Civilians escape IS grip as Iraqi forces push on in Ramadi

Jean Marc Mojon

human shields in Ramadi

BAGHDAD, IRAQ, Jean Marc Mojon- Dozens of families the Islamic State group had been using as human shields in Ramadi escaped to safety Wednesday as Iraqi forces closed in on the jihadists' last redoubts.
A day after punching deep into the city centre, forces led by the elite counter-terrorism service (CTS) inched towards the governmental compound in Ramadi, the capital of Iraq's vast Anbar province.

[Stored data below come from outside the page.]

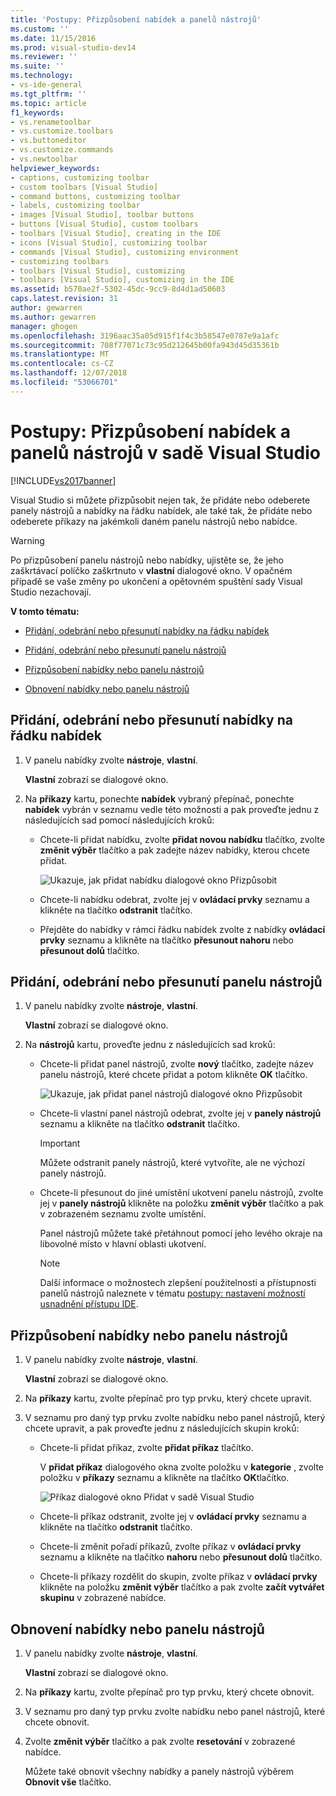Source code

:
 ```yaml
---
title: 'Postupy: Přizpůsobení nabídek a panelů nástrojů'
ms.custom: ''
ms.date: 11/15/2016
ms.prod: visual-studio-dev14
ms.reviewer: ''
ms.suite: ''
ms.technology:
- vs-ide-general
ms.tgt_pltfrm: ''
ms.topic: article
f1_keywords:
- vs.renametoolbar
- vs.customize.toolbars
- vs.buttoneditor
- vs.customize.commands
- vs.newtoolbar
helpviewer_keywords:
- captions, customizing toolbar
- custom toolbars [Visual Studio]
- command buttons, customizing toolbar
- labels, customizing toolbar
- images [Visual Studio], toolbar buttons
- buttons [Visual Studio], custom toolbars
- toolbars [Visual Studio], creating in the IDE
- icons [Visual Studio], customizing toolbar
- commands [Visual Studio], customizing environment
- customizing toolbars
- toolbars [Visual Studio], customizing
- toolbars [Visual Studio], customizing in the IDE
ms.assetid: b570ae2f-5302-45dc-9cc9-8d4d1ad50603
caps.latest.revision: 31
author: gewarren
ms.author: gewarren
manager: ghogen
ms.openlocfilehash: 3196aac35a05d915f1f4c3b58547e0787e9a1afc
ms.sourcegitcommit: 708f77071c73c95d212645b00fa943d45d35361b
ms.translationtype: MT
ms.contentlocale: cs-CZ
ms.lasthandoff: 12/07/2018
ms.locfileid: "53066701"
---
```

# <a name="how-to-customize-menus-and-toolbars-in-visual-studio"></a>Postupy: Přizpůsobení nabídek a panelů nástrojů v sadě Visual Studio
[!INCLUDE[vs2017banner](../includes/vs2017banner.md)]

Visual Studio si můžete přizpůsobit nejen tak, že přidáte nebo odeberete panely nástrojů a nabídky na řádku nabídek, ale také tak, že přidáte nebo odeberete příkazy na jakémkoli daném panelu nástrojů nebo nabídce.

> [!WARNING]
>  Po přizpůsobení panelu nástrojů nebo nabídky, ujistěte se, že jeho zaškrtávací políčko zaškrtnuto v **vlastní** dialogové okno. V opačném případě se vaše změny po ukončení a opětovném spuštění sady Visual Studio nezachovají.

 **V tomto tématu:**

-   [Přidání, odebrání nebo přesunutí nabídky na řádku nabídek](../ide/how-to-customize-menus-and-toolbars-in-visual-studio.md#bkmk_addmenu)

-   [Přidání, odebrání nebo přesunutí panelu nástrojů](../ide/how-to-customize-menus-and-toolbars-in-visual-studio.md#bkmk_addtoolbar)

-   [Přizpůsobení nabídky nebo panelu nástrojů](../ide/how-to-customize-menus-and-toolbars-in-visual-studio.md#bkmk_customize)

-   [Obnovení nabídky nebo panelu nástrojů](../ide/how-to-customize-menus-and-toolbars-in-visual-studio.md#bkmk_reset)

##  <a name="bkmk_addmenu"></a> Přidání, odebrání nebo přesunutí nabídky na řádku nabídek

1.  V panelu nabídky zvolte **nástroje**, **vlastní**.

     **Vlastní** zobrazí se dialogové okno.

2.  Na **příkazy** kartu, ponechte **nabídek** vybraný přepínač, ponechte **nabídek** vybrán v seznamu vedle této možnosti a pak proveďte jednu z následujících sad pomocí následujících kroků:

    -   Chcete-li přidat nabídku, zvolte **přidat novou nabídku** tlačítko, zvolte **změnit výběr** tlačítko a pak zadejte název nabídky, kterou chcete přidat.

         ![Ukazuje, jak přidat nabídku dialogové okno Přizpůsobit](../ide/media/addmenu.png "PřidatNabídku")

    -   Chcete-li nabídku odebrat, zvolte jej v **ovládací prvky** seznamu a klikněte na tlačítko **odstranit** tlačítko.

    -   Přejděte do nabídky v rámci řádku nabídek zvolte z nabídky **ovládací prvky** seznamu a klikněte na tlačítko **přesunout nahoru** nebo **přesunout dolů** tlačítko.

##  <a name="bkmk_addtoolbar"></a> Přidání, odebrání nebo přesunutí panelu nástrojů

1.  V panelu nabídky zvolte **nástroje**, **vlastní**.

     **Vlastní** zobrazí se dialogové okno.

2.  Na **nástrojů** kartu, proveďte jednu z následujících sad kroků:

    -   Chcete-li přidat panel nástrojů, zvolte **nový** tlačítko, zadejte název panelu nástrojů, které chcete přidat a potom klikněte **OK** tlačítko.

         ![Ukazuje, jak přidat panel nástrojů dialogové okno Přizpůsobit](../ide/media/addtoolbar.png "AddToolbar")

    -   Chcete-li vlastní panel nástrojů odebrat, zvolte jej v **panely nástrojů** seznamu a klikněte na tlačítko **odstranit** tlačítko.

        > [!IMPORTANT]
        >  Můžete odstranit panely nástrojů, které vytvoříte, ale ne výchozí panely nástrojů.

    -   Chcete-li přesunout do jiné umístění ukotvení panelu nástrojů, zvolte jej v **panely nástrojů** klikněte na položku **změnit výběr** tlačítko a pak v zobrazeném seznamu zvolte umístění.

         Panel nástrojů můžete také přetáhnout pomocí jeho levého okraje na libovolné místo v hlavní oblasti ukotvení.

        > [!NOTE]
        >  Další informace o možnostech zlepšení použitelnosti a přístupnosti panelů nástrojů naleznete v tématu [postupy: nastavení možností usnadnění přístupu IDE](../ide/reference/how-to-set-ide-accessibility-options.md).

##  <a name="bkmk_customize"></a> Přizpůsobení nabídky nebo panelu nástrojů

1.  V panelu nabídky zvolte **nástroje**, **vlastní**.

     **Vlastní** zobrazí se dialogové okno.

2.  Na **příkazy** kartu, zvolte přepínač pro typ prvku, který chcete upravit.

3.  V seznamu pro daný typ prvku zvolte nabídku nebo panel nástrojů, který chcete upravit, a pak proveďte jednu z následujících skupin kroků:

    -   Chcete-li přidat příkaz, zvolte **přidat příkaz** tlačítko.

         V **přidat příkaz** dialogového okna zvolte položku v **kategorie** , zvolte položku v **příkazy** seznamu a klikněte na tlačítko **OK**tlačítko.

         ![Příkaz dialogové okno Přidat v sadě Visual Studio](../ide/media/addcommand.png "AddCommand")

    -   Chcete-li příkaz odstranit, zvolte jej v **ovládací prvky** seznamu a klikněte na tlačítko **odstranit** tlačítko.

    -   Chcete-li změnit pořadí příkazů, zvolte příkaz v **ovládací prvky** seznamu a klikněte na tlačítko **nahoru** nebo **přesunout dolů** tlačítko.

    -   Chcete-li příkazy rozdělit do skupin, zvolte příkaz v **ovládací prvky** klikněte na položku **změnit výběr** tlačítko a pak zvolte **začít vytvářet skupinu** v zobrazené nabídce.

##  <a name="bkmk_reset"></a> Obnovení nabídky nebo panelu nástrojů

1.  V panelu nabídky zvolte **nástroje**, **vlastní**.

     **Vlastní** zobrazí se dialogové okno.

2.  Na **příkazy** kartu, zvolte přepínač pro typ prvku, který chcete obnovit.

3.  V seznamu pro daný typ prvku zvolte nabídku nebo panel nástrojů, které chcete obnovit.

4.  Zvolte **změnit výběr** tlačítko a pak zvolte **resetování** v zobrazené nabídce.

     Můžete také obnovit všechny nabídky a panely nástrojů výběrem **Obnovit vše** tlačítko.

"The anti-terrorism troops are now poised to break into the Hoz area where the governmental compound is located," a brigadier general in the force told AFP.
Anbar officials said around 50 families managed to slip away during the fighting around the government compound.
"Ramadi residents who were held by Daesh (IS) in the city centre escaped the siege and went towards the military units in Tal Mshahideh" in eastern Ramadi, provincial council spokesman Eid Ammash al-Karbuli said.
He said thew were mostly children, women and elderly men who raised white flags as they approached the security forces.
Another council official said a family of four were executed by IS on Monday as they tried to leave.
Ibrahim al-Fahdawi, who heads the security committee in Khaldiya, east of Ramadi, said the families numbered around 50.
They were fed and buses were being prepared to take them to a camp away from the frontlines, he said.
The recapture of the government compound would mark another key step towards reasserting full control over Ramadi, whose liberation a CTS spokesman said should be achieved by Friday.
- IS retreating -
Government forces, which have been supported by daily air strikes from the US-led coalition, had to move carefully through the devastated city, whose deserted streets were littered with rubble and shrapnel.
Retreating IS fighters usually booby-trap their abandoned positions, plant roadside bombs and move in tunnels which can also be trapped with huge explosive charges.
Iraqi forces clearing residential neighbourhoods in Ramadi were finding huge amounts of ammunition and explosives, including rockets made from gas canisters.
Officials estimated before the latest push into Ramadi that no more than 300 IS fighters remained holed up in the centre.
"The fall of Ramadi is inevitable; the end is coming but... it's going be a tough fight," the US-led coalition's spokesman, Colonel Steve Warren, said Tuesday.
Besides the rescued civilians, IS fighters were also believed to have fled Ramadi centre to area further east along the Euphrates River valley.
"Dozens of Daesh members have withdrawn from the city centre towards Sufiya and Sichariyah," said Fahdawi.
Iraqi forces said they had faced limited resistance when they first pushed in on Monday and Tuesday, although IS claimed responsibility for a deadly ambush in a northern neighbourhood.
The recapture of Ramadi would further isolate IS-held Fallujah -- which lies half way on the road to Baghdad -- and undermine the viability of the group's self-proclaimed "caliphate".
Defence minister Khaled al-Obeidi said last week that successive operations by government for and their allies had shrunk IS territory in Iraq from roughly 40 percent of the country last year to 17 percent.
- 'Battle of attrition' -
Tuesday's big push into central Ramadi was only the latest step in a months-long operation, which saw Iraqi forces gradually close in after cutting off supply lines into Anbar and retaking neighbourhoods, key roads and bridges one after the other.
"This has been a grinding battle of attrition. I think ISIS in Ramadi is exhausted. The city has been isolated for a while," said David Witty, a retired US army special forces colonel and former advisor to CTS.
The slow pace of the Ramadi operation had triggered calls from some critics for a greater role for the Shiite-dominated Hashed al-Shaabi paramilitary forces, or even US troops.
But Baghdad largely stuck to its strategy, resorting to newly trained local forces from Anbar to move in and hold the ground reconquered by federal forces.
The loss of Ramadi in mid-May was Baghdad's worst defeat in the war against IS, and its recapture would provide a welcome morale boost to the country's much-criticised military.
"It could be symbolic in strengthening more local resistance in Anbar against ISIS, supported by Iraqi federal forces," Witty said.
The jihadist group, which swept through swathes of Iraq in early June 2014, still controls much of Anbar, which is Iraq's largest province and borders Syria, Jordan and Saudi Arabia.
Government forces, allied Shiite militia and Kurdish peshmerga forces are also battling IS on other fronts.
The jihadist group still controls Mosul, Iraq's second city.